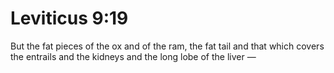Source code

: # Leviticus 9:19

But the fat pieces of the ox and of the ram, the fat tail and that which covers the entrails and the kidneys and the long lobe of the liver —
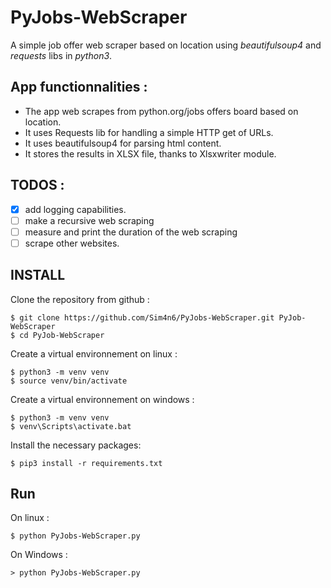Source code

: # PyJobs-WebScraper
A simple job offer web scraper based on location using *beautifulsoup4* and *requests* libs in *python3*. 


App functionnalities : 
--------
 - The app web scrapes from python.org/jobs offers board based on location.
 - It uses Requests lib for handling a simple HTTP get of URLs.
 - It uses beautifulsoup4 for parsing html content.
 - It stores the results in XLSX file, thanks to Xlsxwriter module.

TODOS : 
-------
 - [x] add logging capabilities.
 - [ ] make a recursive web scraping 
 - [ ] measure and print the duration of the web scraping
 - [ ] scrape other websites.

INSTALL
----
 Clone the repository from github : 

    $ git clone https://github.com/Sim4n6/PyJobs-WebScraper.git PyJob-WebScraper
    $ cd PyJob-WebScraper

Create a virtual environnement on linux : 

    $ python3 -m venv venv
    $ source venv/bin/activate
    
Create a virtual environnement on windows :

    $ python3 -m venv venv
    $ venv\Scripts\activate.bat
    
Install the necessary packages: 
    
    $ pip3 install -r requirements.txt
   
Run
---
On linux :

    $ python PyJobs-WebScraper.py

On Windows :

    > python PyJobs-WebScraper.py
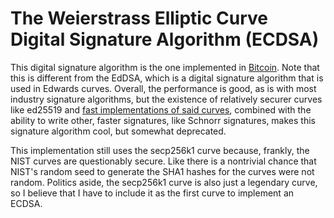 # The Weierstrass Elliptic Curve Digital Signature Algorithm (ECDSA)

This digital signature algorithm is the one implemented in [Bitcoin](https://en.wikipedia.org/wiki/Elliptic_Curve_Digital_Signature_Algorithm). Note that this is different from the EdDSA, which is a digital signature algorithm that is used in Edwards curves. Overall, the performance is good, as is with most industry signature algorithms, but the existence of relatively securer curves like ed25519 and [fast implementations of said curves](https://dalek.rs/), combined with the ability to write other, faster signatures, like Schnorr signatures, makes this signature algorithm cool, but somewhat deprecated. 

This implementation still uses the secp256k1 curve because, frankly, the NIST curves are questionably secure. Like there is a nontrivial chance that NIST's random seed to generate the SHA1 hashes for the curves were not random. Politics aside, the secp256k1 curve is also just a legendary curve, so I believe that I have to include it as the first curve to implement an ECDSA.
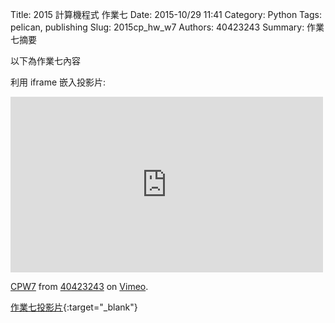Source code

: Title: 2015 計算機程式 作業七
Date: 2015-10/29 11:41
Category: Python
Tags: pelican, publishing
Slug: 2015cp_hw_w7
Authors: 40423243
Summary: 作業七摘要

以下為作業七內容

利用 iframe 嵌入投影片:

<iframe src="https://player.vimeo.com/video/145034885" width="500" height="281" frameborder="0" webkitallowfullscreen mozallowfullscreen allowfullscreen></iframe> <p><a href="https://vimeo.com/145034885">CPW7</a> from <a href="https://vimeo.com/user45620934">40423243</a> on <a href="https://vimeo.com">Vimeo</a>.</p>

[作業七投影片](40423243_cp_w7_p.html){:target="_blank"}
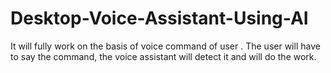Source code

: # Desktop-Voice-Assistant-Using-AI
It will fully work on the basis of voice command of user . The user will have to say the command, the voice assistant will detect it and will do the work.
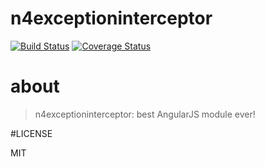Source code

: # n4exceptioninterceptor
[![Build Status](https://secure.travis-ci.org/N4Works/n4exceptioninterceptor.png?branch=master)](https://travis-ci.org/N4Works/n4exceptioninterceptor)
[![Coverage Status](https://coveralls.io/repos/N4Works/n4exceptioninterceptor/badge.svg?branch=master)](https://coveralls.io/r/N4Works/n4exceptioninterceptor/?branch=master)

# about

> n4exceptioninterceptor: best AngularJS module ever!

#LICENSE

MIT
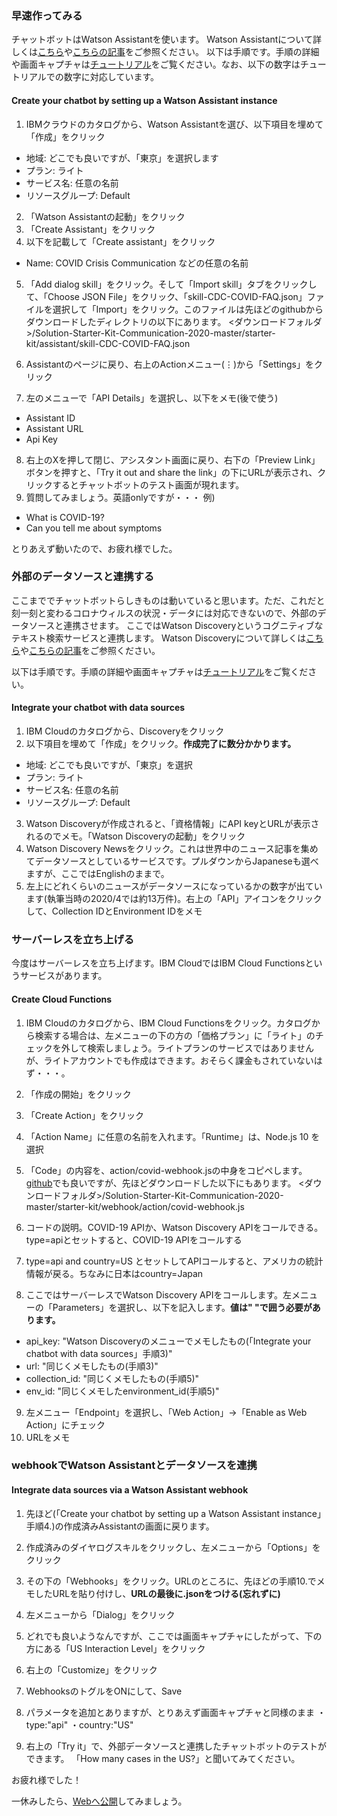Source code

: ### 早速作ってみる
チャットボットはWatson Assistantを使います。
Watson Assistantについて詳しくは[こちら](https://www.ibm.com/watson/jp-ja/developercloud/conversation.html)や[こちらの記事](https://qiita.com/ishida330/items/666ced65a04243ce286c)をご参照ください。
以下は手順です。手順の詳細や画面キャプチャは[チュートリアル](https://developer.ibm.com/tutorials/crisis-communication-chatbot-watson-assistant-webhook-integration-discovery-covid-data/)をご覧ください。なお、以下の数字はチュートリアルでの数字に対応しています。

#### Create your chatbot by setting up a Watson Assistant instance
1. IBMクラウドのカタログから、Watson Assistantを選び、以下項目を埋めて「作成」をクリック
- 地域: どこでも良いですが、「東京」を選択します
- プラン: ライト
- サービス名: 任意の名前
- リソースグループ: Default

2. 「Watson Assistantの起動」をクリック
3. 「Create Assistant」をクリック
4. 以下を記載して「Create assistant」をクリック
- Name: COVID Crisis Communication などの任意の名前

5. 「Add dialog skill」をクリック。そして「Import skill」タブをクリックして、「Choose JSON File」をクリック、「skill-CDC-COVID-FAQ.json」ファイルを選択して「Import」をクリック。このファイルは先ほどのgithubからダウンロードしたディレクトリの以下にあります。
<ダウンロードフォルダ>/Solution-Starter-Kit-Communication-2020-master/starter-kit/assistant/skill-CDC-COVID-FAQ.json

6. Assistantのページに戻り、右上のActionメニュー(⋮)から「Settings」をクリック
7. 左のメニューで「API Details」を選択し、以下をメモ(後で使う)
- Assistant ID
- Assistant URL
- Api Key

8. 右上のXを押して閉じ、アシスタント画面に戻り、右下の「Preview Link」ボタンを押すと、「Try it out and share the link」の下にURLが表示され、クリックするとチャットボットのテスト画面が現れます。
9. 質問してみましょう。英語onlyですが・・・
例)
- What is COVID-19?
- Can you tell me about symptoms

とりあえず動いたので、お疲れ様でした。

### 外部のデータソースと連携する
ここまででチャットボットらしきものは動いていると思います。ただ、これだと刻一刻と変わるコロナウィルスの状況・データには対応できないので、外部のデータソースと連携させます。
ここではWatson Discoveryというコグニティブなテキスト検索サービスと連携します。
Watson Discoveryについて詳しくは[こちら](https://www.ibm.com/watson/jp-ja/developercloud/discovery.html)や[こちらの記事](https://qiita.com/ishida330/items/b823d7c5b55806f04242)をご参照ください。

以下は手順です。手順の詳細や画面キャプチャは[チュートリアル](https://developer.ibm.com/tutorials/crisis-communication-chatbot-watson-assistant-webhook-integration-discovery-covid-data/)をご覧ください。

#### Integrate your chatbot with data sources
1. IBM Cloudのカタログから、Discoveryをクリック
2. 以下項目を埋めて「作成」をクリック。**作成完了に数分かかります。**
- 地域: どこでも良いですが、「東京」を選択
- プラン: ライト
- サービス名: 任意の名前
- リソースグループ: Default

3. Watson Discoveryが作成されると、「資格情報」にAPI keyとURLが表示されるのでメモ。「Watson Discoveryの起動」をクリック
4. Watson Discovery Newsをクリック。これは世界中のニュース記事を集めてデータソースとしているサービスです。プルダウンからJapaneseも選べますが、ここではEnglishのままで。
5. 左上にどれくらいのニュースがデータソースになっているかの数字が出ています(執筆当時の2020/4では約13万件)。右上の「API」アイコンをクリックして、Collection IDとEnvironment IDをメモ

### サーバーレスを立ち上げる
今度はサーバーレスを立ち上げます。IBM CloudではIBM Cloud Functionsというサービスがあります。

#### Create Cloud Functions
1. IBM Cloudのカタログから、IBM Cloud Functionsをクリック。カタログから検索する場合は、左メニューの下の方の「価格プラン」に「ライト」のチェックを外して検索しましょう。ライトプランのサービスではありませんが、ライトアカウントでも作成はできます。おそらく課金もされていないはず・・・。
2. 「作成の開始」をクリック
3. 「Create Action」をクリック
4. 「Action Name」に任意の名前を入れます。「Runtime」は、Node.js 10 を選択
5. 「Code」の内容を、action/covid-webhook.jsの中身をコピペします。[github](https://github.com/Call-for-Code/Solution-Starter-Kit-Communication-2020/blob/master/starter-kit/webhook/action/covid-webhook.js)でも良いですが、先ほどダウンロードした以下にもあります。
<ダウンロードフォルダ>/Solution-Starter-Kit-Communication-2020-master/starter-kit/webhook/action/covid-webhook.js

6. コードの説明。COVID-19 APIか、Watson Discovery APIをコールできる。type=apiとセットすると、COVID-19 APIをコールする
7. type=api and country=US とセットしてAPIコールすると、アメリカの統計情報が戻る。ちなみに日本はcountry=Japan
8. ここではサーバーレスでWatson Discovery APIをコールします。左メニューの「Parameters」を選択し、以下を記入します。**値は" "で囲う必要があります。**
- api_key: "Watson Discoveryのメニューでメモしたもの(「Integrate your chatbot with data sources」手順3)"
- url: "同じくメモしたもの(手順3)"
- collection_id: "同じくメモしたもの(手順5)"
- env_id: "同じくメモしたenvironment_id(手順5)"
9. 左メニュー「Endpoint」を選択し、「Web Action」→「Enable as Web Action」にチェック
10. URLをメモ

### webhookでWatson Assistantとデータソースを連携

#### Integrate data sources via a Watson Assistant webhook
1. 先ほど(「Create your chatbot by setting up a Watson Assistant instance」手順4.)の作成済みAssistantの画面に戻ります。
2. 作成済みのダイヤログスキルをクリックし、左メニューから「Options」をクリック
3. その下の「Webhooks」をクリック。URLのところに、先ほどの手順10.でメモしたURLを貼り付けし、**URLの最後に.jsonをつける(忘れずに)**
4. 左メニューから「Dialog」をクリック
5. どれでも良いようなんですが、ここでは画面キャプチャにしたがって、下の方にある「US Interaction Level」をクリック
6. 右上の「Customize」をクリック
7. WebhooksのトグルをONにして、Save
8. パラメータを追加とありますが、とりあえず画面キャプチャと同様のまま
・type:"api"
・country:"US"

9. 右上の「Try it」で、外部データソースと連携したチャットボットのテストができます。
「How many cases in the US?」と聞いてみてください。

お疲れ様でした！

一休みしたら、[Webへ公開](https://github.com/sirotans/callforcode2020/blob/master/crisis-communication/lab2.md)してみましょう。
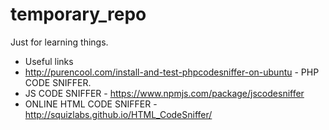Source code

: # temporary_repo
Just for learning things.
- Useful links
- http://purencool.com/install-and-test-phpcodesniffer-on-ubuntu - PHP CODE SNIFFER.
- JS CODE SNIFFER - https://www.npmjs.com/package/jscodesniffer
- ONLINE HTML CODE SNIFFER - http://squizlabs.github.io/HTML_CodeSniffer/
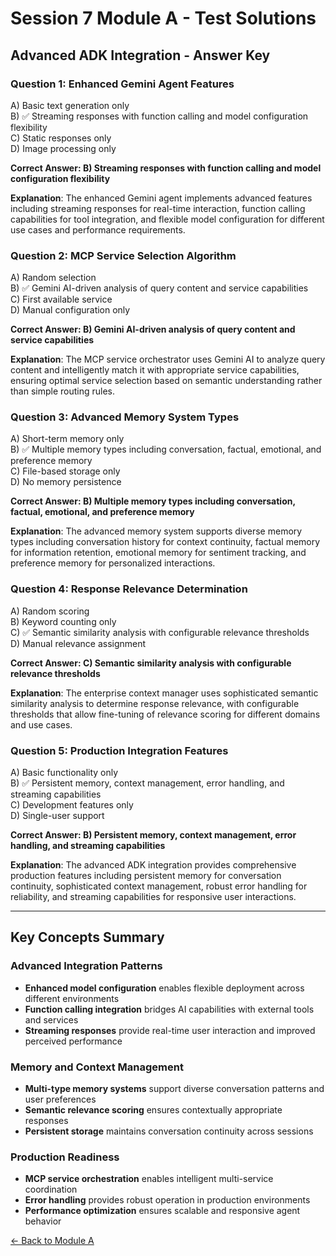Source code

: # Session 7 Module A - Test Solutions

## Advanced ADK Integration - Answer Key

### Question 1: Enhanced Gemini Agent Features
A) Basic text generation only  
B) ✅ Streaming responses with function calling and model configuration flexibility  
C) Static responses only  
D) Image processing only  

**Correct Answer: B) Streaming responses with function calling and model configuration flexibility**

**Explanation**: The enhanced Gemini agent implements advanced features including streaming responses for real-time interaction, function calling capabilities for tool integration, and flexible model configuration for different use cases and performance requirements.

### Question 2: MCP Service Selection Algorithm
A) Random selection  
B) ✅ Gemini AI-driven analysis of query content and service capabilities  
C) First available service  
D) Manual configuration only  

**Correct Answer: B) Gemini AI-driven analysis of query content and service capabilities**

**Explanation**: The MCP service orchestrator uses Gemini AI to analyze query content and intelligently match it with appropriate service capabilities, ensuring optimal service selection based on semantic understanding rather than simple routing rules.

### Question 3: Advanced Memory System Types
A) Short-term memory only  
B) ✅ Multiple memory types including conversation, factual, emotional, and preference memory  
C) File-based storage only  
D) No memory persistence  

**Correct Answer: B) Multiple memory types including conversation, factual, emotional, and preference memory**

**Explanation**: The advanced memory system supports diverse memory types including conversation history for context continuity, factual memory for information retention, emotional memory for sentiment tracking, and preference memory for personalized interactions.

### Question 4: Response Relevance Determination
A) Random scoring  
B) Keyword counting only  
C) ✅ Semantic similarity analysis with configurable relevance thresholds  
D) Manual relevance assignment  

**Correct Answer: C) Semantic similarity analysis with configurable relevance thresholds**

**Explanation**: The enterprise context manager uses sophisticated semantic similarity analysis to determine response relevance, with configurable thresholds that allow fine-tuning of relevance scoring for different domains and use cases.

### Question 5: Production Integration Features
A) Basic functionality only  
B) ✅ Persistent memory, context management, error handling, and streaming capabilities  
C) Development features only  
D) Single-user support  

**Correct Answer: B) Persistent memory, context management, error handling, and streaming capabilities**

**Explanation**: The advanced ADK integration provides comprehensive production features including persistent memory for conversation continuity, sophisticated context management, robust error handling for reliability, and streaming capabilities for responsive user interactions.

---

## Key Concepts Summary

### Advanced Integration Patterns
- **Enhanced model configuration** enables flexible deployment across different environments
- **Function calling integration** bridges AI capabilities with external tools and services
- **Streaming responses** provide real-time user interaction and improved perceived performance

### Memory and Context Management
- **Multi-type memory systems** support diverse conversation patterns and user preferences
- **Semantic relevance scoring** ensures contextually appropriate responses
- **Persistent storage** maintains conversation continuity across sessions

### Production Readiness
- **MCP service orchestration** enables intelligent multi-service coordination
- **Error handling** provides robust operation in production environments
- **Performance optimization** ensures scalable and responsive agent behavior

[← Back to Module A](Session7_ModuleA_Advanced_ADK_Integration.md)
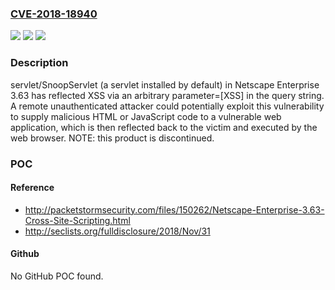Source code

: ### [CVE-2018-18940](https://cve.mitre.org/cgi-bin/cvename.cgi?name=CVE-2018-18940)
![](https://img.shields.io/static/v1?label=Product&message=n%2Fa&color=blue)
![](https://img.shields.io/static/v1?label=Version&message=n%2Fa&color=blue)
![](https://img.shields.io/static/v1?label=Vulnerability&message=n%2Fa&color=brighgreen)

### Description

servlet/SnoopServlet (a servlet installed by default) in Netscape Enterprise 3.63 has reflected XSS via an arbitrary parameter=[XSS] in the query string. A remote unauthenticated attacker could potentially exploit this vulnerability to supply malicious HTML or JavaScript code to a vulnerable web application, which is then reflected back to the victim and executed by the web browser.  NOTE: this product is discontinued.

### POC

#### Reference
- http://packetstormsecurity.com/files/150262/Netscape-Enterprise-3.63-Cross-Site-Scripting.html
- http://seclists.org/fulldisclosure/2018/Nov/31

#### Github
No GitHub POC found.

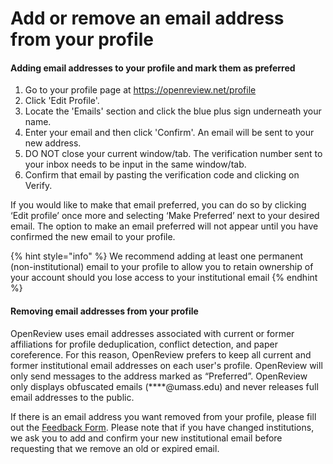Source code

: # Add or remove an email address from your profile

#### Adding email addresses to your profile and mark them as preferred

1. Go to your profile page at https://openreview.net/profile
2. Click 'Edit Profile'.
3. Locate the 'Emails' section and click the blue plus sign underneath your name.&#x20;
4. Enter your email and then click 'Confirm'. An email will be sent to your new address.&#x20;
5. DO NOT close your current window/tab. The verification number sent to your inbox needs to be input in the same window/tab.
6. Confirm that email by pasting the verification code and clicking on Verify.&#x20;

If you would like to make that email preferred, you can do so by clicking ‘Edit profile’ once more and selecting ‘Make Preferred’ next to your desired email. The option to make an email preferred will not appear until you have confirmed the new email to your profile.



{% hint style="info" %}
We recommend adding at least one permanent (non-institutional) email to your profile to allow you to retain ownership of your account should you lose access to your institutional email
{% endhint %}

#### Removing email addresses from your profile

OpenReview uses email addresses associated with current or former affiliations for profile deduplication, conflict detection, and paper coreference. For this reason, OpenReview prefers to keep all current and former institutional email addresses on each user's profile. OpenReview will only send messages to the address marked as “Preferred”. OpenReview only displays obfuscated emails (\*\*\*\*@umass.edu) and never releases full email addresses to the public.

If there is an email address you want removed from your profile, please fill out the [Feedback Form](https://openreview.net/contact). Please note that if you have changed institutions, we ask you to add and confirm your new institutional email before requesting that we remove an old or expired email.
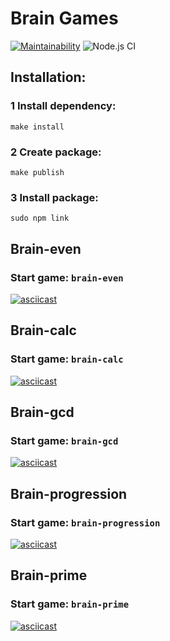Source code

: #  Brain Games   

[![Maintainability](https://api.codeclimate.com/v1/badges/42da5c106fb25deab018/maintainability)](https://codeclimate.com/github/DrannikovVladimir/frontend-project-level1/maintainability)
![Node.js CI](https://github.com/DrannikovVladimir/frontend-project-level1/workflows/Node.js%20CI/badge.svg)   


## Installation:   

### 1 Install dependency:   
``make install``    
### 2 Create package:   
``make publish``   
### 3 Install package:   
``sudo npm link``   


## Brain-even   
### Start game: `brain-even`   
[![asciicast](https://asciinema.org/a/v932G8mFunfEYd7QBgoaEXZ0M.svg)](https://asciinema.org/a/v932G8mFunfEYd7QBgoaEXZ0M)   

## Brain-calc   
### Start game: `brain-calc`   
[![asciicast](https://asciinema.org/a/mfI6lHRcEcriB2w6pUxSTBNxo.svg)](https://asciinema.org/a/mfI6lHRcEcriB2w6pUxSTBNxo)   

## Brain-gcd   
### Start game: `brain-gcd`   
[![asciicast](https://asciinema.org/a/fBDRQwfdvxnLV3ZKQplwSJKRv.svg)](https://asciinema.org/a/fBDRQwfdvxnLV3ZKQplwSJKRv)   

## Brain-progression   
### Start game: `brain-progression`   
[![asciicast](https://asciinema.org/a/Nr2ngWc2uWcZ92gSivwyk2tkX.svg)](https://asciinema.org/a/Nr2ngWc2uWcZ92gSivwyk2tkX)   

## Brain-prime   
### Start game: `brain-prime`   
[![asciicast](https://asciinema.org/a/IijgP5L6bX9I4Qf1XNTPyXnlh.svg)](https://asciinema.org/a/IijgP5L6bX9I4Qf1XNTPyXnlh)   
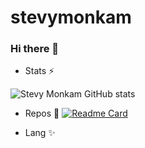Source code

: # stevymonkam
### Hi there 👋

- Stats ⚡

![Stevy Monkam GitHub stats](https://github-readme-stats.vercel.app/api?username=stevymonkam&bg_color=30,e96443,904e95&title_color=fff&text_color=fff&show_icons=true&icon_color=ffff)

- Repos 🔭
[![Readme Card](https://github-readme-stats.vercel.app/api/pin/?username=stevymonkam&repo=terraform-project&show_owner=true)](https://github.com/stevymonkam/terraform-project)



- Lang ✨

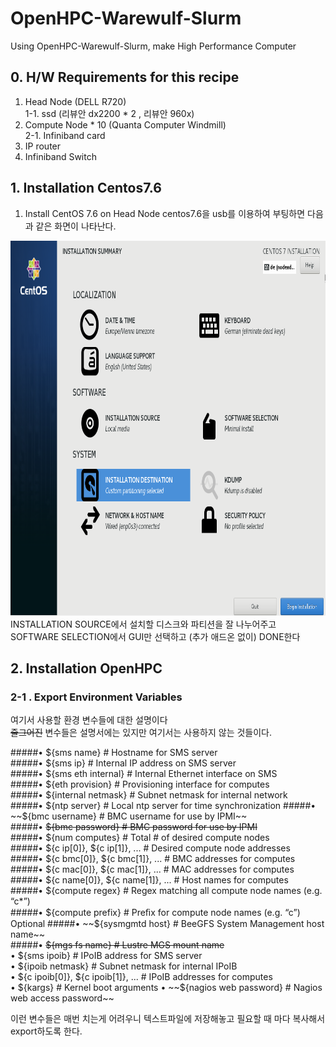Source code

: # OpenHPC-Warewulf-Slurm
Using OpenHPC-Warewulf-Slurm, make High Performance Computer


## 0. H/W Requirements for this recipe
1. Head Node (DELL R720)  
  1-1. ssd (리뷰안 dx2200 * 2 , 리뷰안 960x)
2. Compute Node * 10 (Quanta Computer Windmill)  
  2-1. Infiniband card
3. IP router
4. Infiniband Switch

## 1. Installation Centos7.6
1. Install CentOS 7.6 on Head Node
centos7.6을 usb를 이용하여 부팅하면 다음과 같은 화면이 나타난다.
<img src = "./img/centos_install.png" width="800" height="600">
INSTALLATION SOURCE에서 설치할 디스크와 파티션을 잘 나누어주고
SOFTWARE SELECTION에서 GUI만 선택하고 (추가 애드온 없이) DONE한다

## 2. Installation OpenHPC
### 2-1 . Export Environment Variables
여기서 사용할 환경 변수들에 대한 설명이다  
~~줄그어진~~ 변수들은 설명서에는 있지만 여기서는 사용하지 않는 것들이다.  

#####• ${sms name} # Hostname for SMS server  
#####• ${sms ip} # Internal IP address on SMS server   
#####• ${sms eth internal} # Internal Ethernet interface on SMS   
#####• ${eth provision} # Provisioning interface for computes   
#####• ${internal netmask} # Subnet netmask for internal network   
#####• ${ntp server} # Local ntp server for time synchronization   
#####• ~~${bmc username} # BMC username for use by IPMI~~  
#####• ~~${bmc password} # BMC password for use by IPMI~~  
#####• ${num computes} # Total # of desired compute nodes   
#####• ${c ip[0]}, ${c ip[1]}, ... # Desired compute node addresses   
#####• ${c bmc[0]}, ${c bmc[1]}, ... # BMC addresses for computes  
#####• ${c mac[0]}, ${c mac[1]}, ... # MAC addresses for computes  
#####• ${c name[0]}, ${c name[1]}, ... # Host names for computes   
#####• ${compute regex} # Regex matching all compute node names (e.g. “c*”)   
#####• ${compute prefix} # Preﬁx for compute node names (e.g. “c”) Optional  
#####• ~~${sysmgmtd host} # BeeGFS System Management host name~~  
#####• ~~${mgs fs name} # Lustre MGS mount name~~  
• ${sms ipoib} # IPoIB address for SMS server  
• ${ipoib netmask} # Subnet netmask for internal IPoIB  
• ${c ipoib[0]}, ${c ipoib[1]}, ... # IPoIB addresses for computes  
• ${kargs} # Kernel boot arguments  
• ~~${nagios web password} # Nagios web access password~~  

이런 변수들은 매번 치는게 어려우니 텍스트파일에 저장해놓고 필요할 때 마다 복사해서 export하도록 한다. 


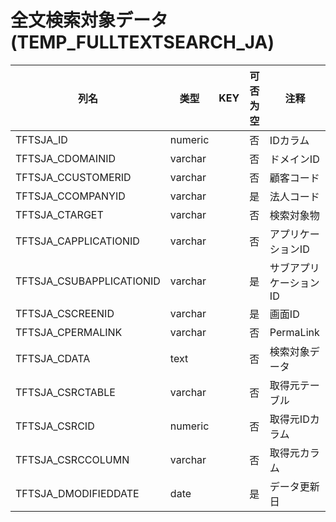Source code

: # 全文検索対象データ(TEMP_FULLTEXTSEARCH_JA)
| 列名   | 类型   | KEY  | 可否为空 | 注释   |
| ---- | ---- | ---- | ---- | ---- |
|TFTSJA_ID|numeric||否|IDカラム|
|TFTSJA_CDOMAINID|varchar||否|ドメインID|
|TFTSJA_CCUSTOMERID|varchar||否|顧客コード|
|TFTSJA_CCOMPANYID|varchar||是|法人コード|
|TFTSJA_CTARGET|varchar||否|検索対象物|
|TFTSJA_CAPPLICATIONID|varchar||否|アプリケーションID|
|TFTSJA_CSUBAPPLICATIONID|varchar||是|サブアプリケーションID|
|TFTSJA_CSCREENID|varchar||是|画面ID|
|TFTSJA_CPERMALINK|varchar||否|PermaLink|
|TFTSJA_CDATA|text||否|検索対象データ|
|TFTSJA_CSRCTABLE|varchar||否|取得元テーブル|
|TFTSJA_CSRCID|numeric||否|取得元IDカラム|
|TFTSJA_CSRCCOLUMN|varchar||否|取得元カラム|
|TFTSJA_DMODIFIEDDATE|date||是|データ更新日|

■ ■ ■ ■ ■

Which lines in the listing have the string "PyJobs"? Pick them out and copy them.

**Your solution:**
: # PyJobs-WebScraper
    $ git clone https://github.com/Sim4n6/PyJobs-WebScraper.git PyJob-WebScraper
    $ python PyJobs-WebScraper.py
    > python PyJobs-WebScraper.py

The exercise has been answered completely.